What is required ▸
Say how many lines in the following data hold the word "main". Write nothing but that number.

++++ Raw data ++++

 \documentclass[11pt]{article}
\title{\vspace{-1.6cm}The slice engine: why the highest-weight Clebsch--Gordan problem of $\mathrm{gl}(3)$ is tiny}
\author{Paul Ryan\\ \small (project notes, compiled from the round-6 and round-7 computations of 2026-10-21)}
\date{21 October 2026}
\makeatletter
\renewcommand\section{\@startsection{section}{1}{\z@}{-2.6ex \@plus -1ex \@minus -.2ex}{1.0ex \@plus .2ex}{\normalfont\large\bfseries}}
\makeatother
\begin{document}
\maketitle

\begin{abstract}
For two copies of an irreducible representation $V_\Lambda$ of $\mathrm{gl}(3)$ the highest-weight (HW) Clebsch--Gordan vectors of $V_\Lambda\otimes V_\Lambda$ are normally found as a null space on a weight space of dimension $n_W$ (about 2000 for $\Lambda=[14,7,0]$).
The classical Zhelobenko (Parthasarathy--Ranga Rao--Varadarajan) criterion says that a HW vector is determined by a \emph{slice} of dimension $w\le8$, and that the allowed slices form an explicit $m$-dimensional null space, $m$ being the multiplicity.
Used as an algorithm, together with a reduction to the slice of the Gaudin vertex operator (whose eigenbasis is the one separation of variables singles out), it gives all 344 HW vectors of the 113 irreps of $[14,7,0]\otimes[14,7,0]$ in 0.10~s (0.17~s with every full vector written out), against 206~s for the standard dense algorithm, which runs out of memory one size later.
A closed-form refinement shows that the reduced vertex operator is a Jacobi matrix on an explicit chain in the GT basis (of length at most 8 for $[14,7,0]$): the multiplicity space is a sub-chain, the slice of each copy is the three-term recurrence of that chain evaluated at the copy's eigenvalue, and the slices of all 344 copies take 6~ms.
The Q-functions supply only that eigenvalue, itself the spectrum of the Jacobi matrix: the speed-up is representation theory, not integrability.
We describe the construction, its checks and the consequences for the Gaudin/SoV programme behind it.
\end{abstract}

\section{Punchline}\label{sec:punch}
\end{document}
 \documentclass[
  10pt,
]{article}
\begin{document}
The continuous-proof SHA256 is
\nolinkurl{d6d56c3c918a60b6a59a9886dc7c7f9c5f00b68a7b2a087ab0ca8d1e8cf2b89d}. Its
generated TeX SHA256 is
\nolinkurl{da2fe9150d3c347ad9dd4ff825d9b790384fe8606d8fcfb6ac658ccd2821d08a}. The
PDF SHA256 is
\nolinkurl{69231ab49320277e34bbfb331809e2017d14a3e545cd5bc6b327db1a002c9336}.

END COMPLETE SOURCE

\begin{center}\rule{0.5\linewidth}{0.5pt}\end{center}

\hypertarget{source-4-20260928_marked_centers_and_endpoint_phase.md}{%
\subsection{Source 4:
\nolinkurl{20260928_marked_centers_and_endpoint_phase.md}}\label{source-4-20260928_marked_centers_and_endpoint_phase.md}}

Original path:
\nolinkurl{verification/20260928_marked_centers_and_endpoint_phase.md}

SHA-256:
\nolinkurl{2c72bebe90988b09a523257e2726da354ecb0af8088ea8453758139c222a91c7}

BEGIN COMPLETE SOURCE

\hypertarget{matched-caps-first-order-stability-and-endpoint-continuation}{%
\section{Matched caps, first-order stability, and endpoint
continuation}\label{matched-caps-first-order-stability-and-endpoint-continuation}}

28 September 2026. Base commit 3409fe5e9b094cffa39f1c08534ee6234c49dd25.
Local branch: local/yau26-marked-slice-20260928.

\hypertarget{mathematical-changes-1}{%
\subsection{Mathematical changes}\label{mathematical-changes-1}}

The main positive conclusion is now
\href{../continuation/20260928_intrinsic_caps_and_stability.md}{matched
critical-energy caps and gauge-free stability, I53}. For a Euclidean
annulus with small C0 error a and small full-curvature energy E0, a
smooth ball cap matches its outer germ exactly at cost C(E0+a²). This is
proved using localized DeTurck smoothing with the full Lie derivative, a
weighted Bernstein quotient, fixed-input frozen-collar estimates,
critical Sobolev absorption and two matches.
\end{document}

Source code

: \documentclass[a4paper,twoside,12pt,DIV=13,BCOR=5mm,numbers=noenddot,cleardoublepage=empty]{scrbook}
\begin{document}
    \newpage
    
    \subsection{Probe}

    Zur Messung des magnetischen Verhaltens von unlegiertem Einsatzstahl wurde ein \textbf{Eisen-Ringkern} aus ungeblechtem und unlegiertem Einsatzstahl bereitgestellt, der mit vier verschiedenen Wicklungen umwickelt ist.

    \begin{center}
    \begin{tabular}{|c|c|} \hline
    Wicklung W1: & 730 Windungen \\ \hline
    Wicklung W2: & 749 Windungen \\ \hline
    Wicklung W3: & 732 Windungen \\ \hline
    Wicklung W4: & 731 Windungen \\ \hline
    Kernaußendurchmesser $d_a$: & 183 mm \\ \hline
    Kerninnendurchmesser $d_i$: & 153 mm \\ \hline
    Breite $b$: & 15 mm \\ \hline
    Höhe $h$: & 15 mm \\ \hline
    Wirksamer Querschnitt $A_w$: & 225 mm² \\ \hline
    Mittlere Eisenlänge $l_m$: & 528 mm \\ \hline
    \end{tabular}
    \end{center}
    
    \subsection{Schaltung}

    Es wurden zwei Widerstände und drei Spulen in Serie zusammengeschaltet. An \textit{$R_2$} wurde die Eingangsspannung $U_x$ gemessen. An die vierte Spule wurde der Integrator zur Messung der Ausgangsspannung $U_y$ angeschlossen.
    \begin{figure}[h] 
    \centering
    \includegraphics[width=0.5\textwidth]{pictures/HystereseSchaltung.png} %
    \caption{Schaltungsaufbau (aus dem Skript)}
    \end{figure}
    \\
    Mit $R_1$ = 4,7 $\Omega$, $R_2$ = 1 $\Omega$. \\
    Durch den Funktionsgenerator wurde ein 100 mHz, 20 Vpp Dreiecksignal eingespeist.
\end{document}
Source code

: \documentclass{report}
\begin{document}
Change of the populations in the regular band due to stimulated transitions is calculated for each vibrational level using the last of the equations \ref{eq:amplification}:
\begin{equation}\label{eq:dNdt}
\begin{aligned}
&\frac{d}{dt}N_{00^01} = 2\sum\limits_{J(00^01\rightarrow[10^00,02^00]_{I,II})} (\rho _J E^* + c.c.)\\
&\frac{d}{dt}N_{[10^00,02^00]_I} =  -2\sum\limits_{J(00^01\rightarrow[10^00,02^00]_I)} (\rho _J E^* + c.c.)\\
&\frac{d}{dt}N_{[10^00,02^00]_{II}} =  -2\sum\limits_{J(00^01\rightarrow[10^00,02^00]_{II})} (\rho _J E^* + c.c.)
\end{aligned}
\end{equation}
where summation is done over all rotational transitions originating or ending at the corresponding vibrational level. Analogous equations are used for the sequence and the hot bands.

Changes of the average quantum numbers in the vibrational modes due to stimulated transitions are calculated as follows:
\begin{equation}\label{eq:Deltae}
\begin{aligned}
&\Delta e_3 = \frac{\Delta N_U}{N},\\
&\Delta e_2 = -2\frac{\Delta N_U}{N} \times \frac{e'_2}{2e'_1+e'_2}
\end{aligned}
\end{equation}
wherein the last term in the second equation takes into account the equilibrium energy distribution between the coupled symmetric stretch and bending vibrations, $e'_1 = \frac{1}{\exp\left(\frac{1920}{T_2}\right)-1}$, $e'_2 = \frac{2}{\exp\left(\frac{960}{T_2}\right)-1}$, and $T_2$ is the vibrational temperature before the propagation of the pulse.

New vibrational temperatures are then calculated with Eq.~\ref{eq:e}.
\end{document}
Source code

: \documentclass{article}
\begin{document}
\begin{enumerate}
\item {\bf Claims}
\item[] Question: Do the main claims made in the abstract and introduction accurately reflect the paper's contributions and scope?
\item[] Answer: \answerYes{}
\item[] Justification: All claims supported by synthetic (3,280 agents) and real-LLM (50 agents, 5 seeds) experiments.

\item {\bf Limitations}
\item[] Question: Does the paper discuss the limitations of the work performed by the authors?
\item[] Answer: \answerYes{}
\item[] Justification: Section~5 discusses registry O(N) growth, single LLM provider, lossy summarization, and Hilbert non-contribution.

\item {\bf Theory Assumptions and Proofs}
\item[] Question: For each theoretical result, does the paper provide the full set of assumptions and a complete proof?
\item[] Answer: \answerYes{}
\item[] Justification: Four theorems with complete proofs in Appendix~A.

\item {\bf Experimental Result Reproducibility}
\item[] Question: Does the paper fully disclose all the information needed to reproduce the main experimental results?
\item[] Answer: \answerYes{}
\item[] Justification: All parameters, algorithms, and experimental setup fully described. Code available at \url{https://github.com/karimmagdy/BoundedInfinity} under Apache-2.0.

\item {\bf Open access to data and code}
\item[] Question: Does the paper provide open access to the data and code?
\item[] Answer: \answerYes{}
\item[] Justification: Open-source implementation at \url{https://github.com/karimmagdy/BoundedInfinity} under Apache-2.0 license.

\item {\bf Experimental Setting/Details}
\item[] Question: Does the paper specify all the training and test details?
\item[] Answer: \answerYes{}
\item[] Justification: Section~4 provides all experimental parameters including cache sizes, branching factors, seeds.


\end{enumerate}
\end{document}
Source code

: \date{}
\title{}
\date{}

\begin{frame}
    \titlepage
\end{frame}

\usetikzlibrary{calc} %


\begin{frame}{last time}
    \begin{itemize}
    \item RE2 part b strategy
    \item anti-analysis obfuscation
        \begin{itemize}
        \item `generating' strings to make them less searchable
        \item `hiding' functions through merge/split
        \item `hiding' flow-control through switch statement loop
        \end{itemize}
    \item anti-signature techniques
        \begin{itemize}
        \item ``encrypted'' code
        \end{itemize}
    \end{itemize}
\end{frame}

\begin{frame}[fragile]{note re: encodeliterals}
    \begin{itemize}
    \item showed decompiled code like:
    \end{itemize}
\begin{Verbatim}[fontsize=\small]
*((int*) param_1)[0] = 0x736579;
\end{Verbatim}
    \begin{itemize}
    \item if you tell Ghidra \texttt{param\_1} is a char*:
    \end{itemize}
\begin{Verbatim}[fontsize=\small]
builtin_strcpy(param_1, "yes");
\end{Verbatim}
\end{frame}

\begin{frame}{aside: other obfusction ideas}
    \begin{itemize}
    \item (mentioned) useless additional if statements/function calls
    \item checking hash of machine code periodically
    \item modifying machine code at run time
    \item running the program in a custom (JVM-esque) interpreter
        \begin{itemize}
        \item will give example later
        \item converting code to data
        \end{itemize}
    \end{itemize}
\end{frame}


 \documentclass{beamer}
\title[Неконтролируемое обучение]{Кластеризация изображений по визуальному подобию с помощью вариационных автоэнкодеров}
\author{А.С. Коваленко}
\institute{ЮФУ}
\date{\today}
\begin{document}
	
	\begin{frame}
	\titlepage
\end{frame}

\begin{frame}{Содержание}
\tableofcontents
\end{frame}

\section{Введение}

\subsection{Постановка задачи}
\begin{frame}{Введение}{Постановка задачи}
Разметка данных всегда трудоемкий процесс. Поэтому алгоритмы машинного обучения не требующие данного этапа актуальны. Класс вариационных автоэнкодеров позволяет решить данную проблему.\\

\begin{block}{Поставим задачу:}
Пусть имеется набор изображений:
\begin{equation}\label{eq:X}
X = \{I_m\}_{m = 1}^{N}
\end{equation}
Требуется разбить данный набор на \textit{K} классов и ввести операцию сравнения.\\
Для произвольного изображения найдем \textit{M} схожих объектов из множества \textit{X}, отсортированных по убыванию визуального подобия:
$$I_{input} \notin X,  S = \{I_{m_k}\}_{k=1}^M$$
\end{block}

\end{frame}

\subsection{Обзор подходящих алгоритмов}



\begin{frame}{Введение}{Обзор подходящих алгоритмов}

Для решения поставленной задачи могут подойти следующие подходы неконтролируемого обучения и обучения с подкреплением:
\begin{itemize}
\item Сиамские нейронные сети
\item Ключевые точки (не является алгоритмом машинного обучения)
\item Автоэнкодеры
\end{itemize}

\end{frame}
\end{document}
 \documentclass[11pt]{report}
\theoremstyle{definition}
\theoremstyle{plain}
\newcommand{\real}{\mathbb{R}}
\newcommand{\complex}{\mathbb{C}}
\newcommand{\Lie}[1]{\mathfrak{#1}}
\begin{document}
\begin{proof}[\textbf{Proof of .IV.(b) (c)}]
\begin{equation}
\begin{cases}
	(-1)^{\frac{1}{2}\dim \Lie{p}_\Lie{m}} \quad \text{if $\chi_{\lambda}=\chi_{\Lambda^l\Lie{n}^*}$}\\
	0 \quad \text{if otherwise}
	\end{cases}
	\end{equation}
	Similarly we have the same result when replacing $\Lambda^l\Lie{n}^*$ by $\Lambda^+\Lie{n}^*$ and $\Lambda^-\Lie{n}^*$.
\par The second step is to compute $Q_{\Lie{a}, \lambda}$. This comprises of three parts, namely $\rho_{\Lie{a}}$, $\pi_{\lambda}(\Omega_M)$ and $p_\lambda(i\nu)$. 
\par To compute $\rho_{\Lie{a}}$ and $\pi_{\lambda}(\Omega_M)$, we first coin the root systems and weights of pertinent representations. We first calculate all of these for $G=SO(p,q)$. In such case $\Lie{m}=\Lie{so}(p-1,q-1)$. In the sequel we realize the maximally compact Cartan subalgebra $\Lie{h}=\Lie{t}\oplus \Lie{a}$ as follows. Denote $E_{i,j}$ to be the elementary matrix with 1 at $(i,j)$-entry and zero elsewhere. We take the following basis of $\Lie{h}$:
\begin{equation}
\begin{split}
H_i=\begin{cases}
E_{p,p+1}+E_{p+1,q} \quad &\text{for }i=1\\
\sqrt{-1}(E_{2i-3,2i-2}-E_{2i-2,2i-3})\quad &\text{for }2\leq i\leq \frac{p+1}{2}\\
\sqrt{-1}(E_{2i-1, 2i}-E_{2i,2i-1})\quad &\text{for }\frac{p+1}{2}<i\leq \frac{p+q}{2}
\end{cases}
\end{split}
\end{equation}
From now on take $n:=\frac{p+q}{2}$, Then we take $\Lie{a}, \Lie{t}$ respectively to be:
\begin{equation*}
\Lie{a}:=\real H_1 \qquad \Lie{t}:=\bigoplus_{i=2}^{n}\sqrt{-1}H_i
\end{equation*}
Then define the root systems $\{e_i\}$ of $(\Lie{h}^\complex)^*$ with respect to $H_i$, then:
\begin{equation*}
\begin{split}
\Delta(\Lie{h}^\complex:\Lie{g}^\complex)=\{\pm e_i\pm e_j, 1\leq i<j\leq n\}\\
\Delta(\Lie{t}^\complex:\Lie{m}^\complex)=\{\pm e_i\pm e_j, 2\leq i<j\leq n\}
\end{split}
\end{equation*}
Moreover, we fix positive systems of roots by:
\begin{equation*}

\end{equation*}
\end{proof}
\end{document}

++++

Reply ▸
3